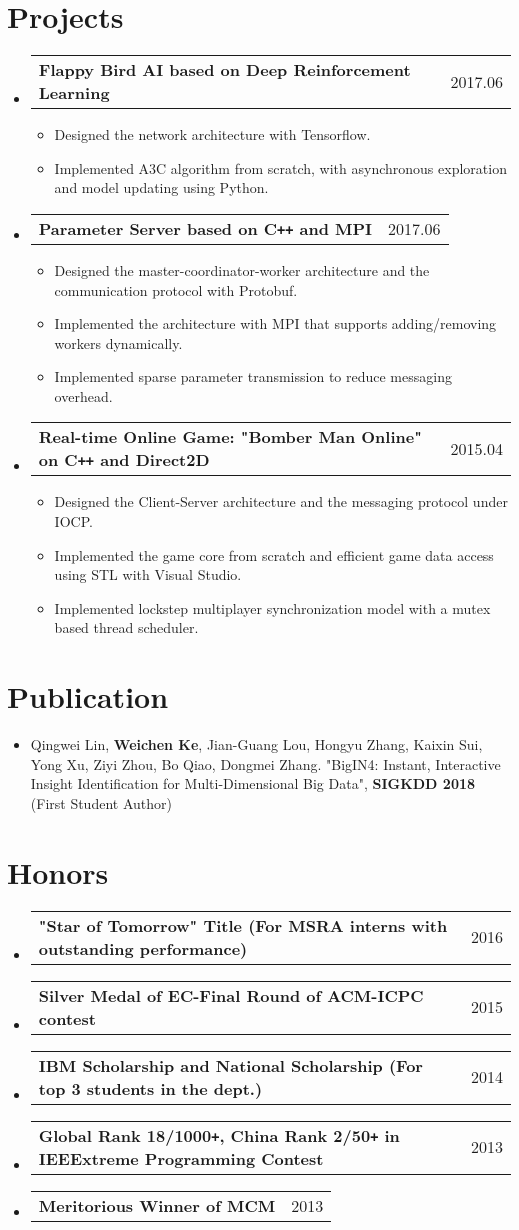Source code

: \documentclass[a4paper,11pt]{article}
\makeatletter
\newcommand{\resumeItem}[1]{
  \item\small{#1 \vspace{-2pt}}
}
\newcommand{\resumeMiniheading}[2]{
  \vspace{-1pt}\item
    \begin{tabular*}{0.97\textwidth}{l@{\extracolsep{\fill}}r}
      \textbf{#1} & #2
    \end{tabular*}
}
\newcommand{\resumeSubHeadingListStart}{\begin{itemize}[leftmargin=*, itemsep=6pt]}
\newcommand{\resumeSubHeadingListEnd}{\end{itemize}}
\newcommand{\resumeItemListStart}{\begin{itemize}[leftmargin=*, topsep=0ex]}
\newcommand{\resumeItemListEnd}{\end{itemize}}
\makeatother
\begin{document}
\section{Projects}
  \resumeSubHeadingListStart
    \resumeMiniheading{Flappy Bird AI based on Deep Reinforcement Learning }{2017.06}
        \resumeItemListStart
            \resumeItem {Designed the network architecture with Tensorflow.}
            \resumeItem {Implemented A3C algorithm from scratch, with asynchronous exploration and model updating using Python.}
        \resumeItemListEnd
    
    \resumeMiniheading{Parameter Server based on C\texttt{++} and MPI}{2017.06}
        \resumeItemListStart
            \resumeItem {Designed the master-coordinator-worker architecture and the communication protocol with Protobuf.}
            \resumeItem {Implemented the architecture with MPI that supports adding/removing workers dynamically.}
            \resumeItem {Implemented sparse parameter transmission to reduce messaging overhead.}
        \resumeItemListEnd
        
    \resumeMiniheading{Real-time Online Game: "Bomber Man Online" on C\texttt{++} and Direct2D}{2015.04}
        \resumeItemListStart
            \resumeItem {Designed the Client-Server architecture and the messaging protocol under IOCP.}
            \resumeItem {Implemented the game core from scratch and efficient game data access using STL with Visual Studio.}
            \resumeItem {Implemented lockstep multiplayer synchronization model with a mutex based thread scheduler.}
        \resumeItemListEnd
        
  \resumeSubHeadingListEnd

\section{Publication}
  \resumeItemListStart
    \resumeItem 
    {Qingwei Lin, \textbf{Weichen Ke}, Jian-Guang Lou, Hongyu Zhang, Kaixin Sui, Yong Xu, Ziyi Zhou, Bo Qiao, Dongmei Zhang. "BigIN4: Instant, Interactive Insight Identification for Multi-Dimensional Big Data", \textbf{SIGKDD 2018} (First Student Author) }
  \resumeItemListEnd

\section{Honors}
  \begin{itemize}[leftmargin=*, itemsep=-12pt]
    \resumeMiniheading{"Star of Tomorrow" Title {\normalfont(For MSRA interns with outstanding performance)}}{2016}
    \resumeMiniheading{Silver Medal of EC-Final Round of ACM-ICPC contest}{2015}
    \resumeMiniheading{IBM Scholarship and National Scholarship {\normalfont(For top 3 students in the dept.)}}{2014}
    \resumeMiniheading{Global Rank 18/1000\texttt{+}, China Rank 2/50\texttt{+} in IEEExtreme Programming Contest}{2013}
    \resumeMiniheading{Meritorious Winner of MCM}{2013}
  \end{itemize}
\end{document}
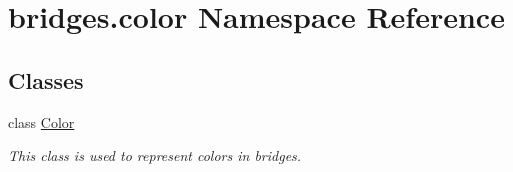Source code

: \hypertarget{namespacebridges_1_1color}{}\section{bridges.\+color Namespace Reference}
\label{namespacebridges_1_1color}
\subsection*{Classes}
\begin{DoxyCompactItemize}
\item 
class \hyperlink{classbridges_1_1color_1_1_color}{Color}
\begin{DoxyCompactList}\small\item\em This class is used to represent colors in bridges. \end{DoxyCompactList}\end{DoxyCompactItemize}
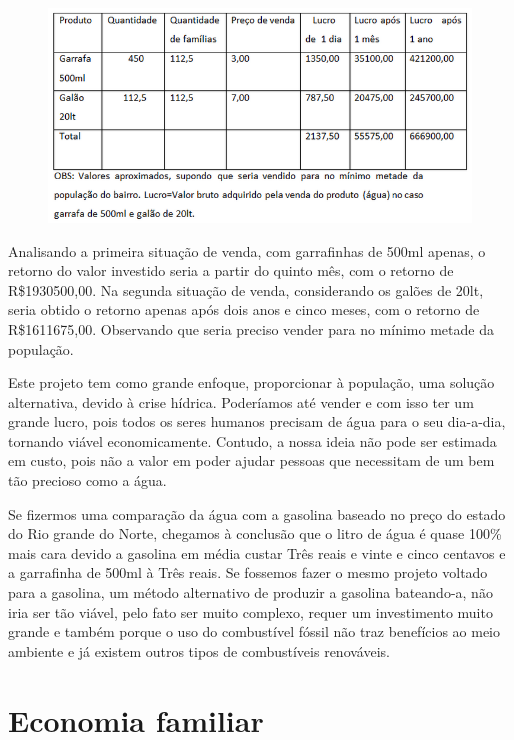       \FloatBarrier
	\begin{figure}[!h]
	    \centering
	    \includegraphics[scale = 0.6]{editaveis/figuras/estimativa_venda_2}
	    \label{estimativa_venda_2}
	\end{figure}
      \FloatBarrier
      
      Analisando a primeira situação de venda, com garrafinhas de 500ml apenas, o retorno do valor investido seria a partir do quinto mês, com o retorno de R\$1930500,00. Na segunda situação de venda, considerando os galões de 20lt, seria obtido o retorno apenas após dois anos e cinco meses, com o retorno de R\$1611675,00. Observando que seria preciso vender para no mínimo metade da população.
      
      Este projeto tem como grande enfoque, proporcionar à população, uma solução alternativa, devido à crise hídrica. Poderíamos até vender e com isso ter um grande lucro, pois todos os seres humanos precisam de água para o seu dia-a-dia, tornando viável economicamente. Contudo, a nossa ideia não pode ser estimada em custo, pois não a valor em poder ajudar pessoas que necessitam de um bem tão precioso como a água.
      
      Se fizermos uma comparação da água com a gasolina baseado no preço do estado do Rio grande do Norte, chegamos à conclusão que o litro de água é quase 100\% mais cara devido a gasolina em média custar Três reais e vinte e cinco centavos e a garrafinha de 500ml à Três reais. Se fossemos fazer o mesmo projeto voltado para a gasolina, um método alternativo de produzir a gasolina bateando-a, não iria ser tão viável, pelo fato ser muito complexo, requer um investimento muito grande e também porque o uso do combustível fóssil não traz benefícios ao meio ambiente e já existem outros tipos de combustíveis renováveis.  
      
   \section{Economia familiar}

* **Exercise brief**
In your copy, include no pictures, but reproduce all records exactly.

* **Answer space**
Source code

: \documentclass[a4paper,11pt]{article}
\makeatletter
\newcommand{\resumeItem}[1]{
  \item\small{#1 \vspace{-2pt}}
}
\newcommand{\resumeMiniheading}[2]{
  \vspace{-1pt}\item
    \begin{tabular*}{0.97\textwidth}{l@{\extracolsep{\fill}}r}
      \textbf{#1} & #2
    \end{tabular*}
}
\newcommand{\resumeSubHeadingListStart}{\begin{itemize}[leftmargin=*, itemsep=6pt]}
\newcommand{\resumeSubHeadingListEnd}{\end{itemize}}
\newcommand{\resumeItemListStart}{\begin{itemize}[leftmargin=*, topsep=0ex]}
\newcommand{\resumeItemListEnd}{\end{itemize}}
\makeatother
\begin{document}
\section{Projects}
  \resumeSubHeadingListStart
    \resumeMiniheading{Flappy Bird AI based on Deep Reinforcement Learning }{2017.06}
        \resumeItemListStart
            \resumeItem {Designed the network architecture with Tensorflow.}
            \resumeItem {Implemented A3C algorithm from scratch, with asynchronous exploration and model updating using Python.}
        \resumeItemListEnd
    
    \resumeMiniheading{Parameter Server based on C\texttt{++} and MPI}{2017.06}
        \resumeItemListStart
            \resumeItem {Designed the master-coordinator-worker architecture and the communication protocol with Protobuf.}
            \resumeItem {Implemented the architecture with MPI that supports adding/removing workers dynamically.}
            \resumeItem {Implemented sparse parameter transmission to reduce messaging overhead.}
        \resumeItemListEnd
        
    \resumeMiniheading{Real-time Online Game: "Bomber Man Online" on C\texttt{++} and Direct2D}{2015.04}
        \resumeItemListStart
            \resumeItem {Designed the Client-Server architecture and the messaging protocol under IOCP.}
            \resumeItem {Implemented the game core from scratch and efficient game data access using STL with Visual Studio.}
            \resumeItem {Implemented lockstep multiplayer synchronization model with a mutex based thread scheduler.}
        \resumeItemListEnd
        
  \resumeSubHeadingListEnd

\section{Publication}
  \resumeItemListStart
    \resumeItem 
    {Qingwei Lin, \textbf{Weichen Ke}, Jian-Guang Lou, Hongyu Zhang, Kaixin Sui, Yong Xu, Ziyi Zhou, Bo Qiao, Dongmei Zhang. "BigIN4: Instant, Interactive Insight Identification for Multi-Dimensional Big Data", \textbf{SIGKDD 2018} (First Student Author) }
  \resumeItemListEnd

\section{Honors}
  \begin{itemize}[leftmargin=*, itemsep=-12pt]
    \resumeMiniheading{"Star of Tomorrow" Title {\normalfont(For MSRA interns with outstanding performance)}}{2016}
    \resumeMiniheading{Silver Medal of EC-Final Round of ACM-ICPC contest}{2015}
    \resumeMiniheading{IBM Scholarship and National Scholarship {\normalfont(For top 3 students in the dept.)}}{2014}
    \resumeMiniheading{Global Rank 18/1000\texttt{+}, China Rank 2/50\texttt{+} in IEEExtreme Programming Contest}{2013}
    \resumeMiniheading{Meritorious Winner of MCM}{2013}
  \end{itemize}
\end{document}
Source code

: \hypertarget{namespacebridges_1_1color}{}\section{bridges.\+color Namespace Reference}
\label{namespacebridges_1_1color}
\subsection*{Classes}
\begin{DoxyCompactItemize}
\item 
class \hyperlink{classbridges_1_1color_1_1_color}{Color}
\begin{DoxyCompactList}\small\item\em This class is used to represent colors in bridges. \end{DoxyCompactList}\end{DoxyCompactItemize}
       \FloatBarrier
	\begin{figure}[!h]
	    \centering
	    \includegraphics[scale = 0.6]{editaveis/figuras/estimativa_venda_2}
	    \label{estimativa_venda_2}
	\end{figure}
      \FloatBarrier
      
      Analisando a primeira situação de venda, com garrafinhas de 500ml apenas, o retorno do valor investido seria a partir do quinto mês, com o retorno de R\$1930500,00. Na segunda situação de venda, considerando os galões de 20lt, seria obtido o retorno apenas após dois anos e cinco meses, com o retorno de R\$1611675,00. Observando que seria preciso vender para no mínimo metade da população.
      
      Este projeto tem como grande enfoque, proporcionar à população, uma solução alternativa, devido à crise hídrica. Poderíamos até vender e com isso ter um grande lucro, pois todos os seres humanos precisam de água para o seu dia-a-dia, tornando viável economicamente. Contudo, a nossa ideia não pode ser estimada em custo, pois não a valor em poder ajudar pessoas que necessitam de um bem tão precioso como a água.
      
      Se fizermos uma comparação da água com a gasolina baseado no preço do estado do Rio grande do Norte, chegamos à conclusão que o litro de água é quase 100\% mais cara devido a gasolina em média custar Três reais e vinte e cinco centavos e a garrafinha de 500ml à Três reais. Se fossemos fazer o mesmo projeto voltado para a gasolina, um método alternativo de produzir a gasolina bateando-a, não iria ser tão viável, pelo fato ser muito complexo, requer um investimento muito grande e também porque o uso do combustível fóssil não traz benefícios ao meio ambiente e já existem outros tipos de combustíveis renováveis.  
      
   \section{Economia familiar}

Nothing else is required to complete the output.